'NSYNC's Lance Bass Still Looking To Blast Off

Singer spends week talking to kids about importance of studying math, science so they could become astronauts one day.

Two years after he was shot down, Lance Bass has not given up on his dream to go into space, nor does he want anyone else to give up their dreams, either.

The 'NSYNC singer spent the last week, World Space Week, talking to Los Angeles schoolchildren about the importance of studying math and science so that they could potentially become astronauts one day.

"It's nice to talk to kids who really look to the future," Bass said. "And this helps keep them interested."

As a youth spokesperson for World Space Week, Bass visited a number of schools, including the Science Center School, a new elementary school in Los Angeles. Last year, he visited schools in Houston, where he had completed the NASA portion of his training in 2002 to prepare to be a cosmonaut for the Russians.


Click for photos of Lance Bass' school visits during Space Week

"I tell them that it's more and more likely that they'll be able to go into space, that it can happen during their lifetimes," Bass said. "But I try to impress upon them the importance of an education first."

Not only are math and science critical, he tells the students, but so is learning about other cultures and other languages, like when he had to study Russian as part of his training. To encourage them to find the work fun, he unveiled a student competition called Lance's Lab, which challenges students to design a module for the International Space Station in which he could live and work. Contest winners will meet Bass at an awards ceremony next year. "One of the students wondered if my voice would sound different in space, so they wanted to design a recording studio and see if I would do a song up there," he said. "They come up with all kinds of stuff."

Bass might even have the opportunity to use some of the students' ideas — he's still working out a financial plan that would allow him to go up into space, though it won't be the same television producers partnering with him that he had before.
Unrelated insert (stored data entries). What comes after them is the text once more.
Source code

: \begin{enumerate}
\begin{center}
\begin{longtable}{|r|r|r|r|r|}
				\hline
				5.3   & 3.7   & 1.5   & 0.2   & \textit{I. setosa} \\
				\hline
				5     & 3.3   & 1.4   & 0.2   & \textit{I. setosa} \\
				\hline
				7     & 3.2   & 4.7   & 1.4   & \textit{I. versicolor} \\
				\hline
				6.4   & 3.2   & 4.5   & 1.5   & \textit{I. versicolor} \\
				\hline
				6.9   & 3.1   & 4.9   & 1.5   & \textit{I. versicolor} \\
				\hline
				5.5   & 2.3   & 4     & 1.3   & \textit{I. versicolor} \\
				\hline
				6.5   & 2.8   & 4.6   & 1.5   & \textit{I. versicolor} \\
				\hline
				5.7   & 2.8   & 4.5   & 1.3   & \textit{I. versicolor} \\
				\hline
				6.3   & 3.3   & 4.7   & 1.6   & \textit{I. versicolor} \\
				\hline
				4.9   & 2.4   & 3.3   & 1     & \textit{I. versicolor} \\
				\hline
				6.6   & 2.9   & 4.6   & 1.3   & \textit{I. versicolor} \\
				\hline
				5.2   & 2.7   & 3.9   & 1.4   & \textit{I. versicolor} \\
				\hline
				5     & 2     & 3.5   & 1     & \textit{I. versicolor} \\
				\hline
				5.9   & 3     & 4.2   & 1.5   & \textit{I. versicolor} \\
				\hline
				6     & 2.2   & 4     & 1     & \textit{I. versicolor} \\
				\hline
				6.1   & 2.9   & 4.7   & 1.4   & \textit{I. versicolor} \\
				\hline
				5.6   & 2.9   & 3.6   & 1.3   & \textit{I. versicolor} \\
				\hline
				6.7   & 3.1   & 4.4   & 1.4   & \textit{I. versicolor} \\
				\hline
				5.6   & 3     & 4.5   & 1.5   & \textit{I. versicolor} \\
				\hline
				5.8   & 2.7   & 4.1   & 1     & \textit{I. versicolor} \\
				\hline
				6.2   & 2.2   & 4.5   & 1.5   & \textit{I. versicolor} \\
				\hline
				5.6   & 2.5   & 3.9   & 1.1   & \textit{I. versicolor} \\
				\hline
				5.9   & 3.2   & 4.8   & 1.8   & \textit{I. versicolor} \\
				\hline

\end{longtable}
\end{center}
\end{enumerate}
He won't disclose the details, for fear of repeating what happened the last time, when publicity partially undermined his efforts (see "Looks Like Cargo, Not Lance Bass, Will Be Shot Into Space"), but he does say this — he's got more of a chance to go now than ever.

"The process isn't as difficult," Bass' former race-to-space competitor Lori Garver said. "The Russians are always interested in flying commercial passengers who can pay for the trip, pass the medical examinations and train for the experience. The question for programs like mine and Lance's is that of raising the funding through partnerships and sponsorships. There is no question in my mind that Lance and I, as well as thousands of others, will have our dreams fulfilled by going to space."

For now, though, Bass is content to answer the schoolchildren's questions: Are there aliens? What does zero-gravity feel like? And will he ever go into space?

"They think I have all the inside info," he said. "And maybe someday, I will."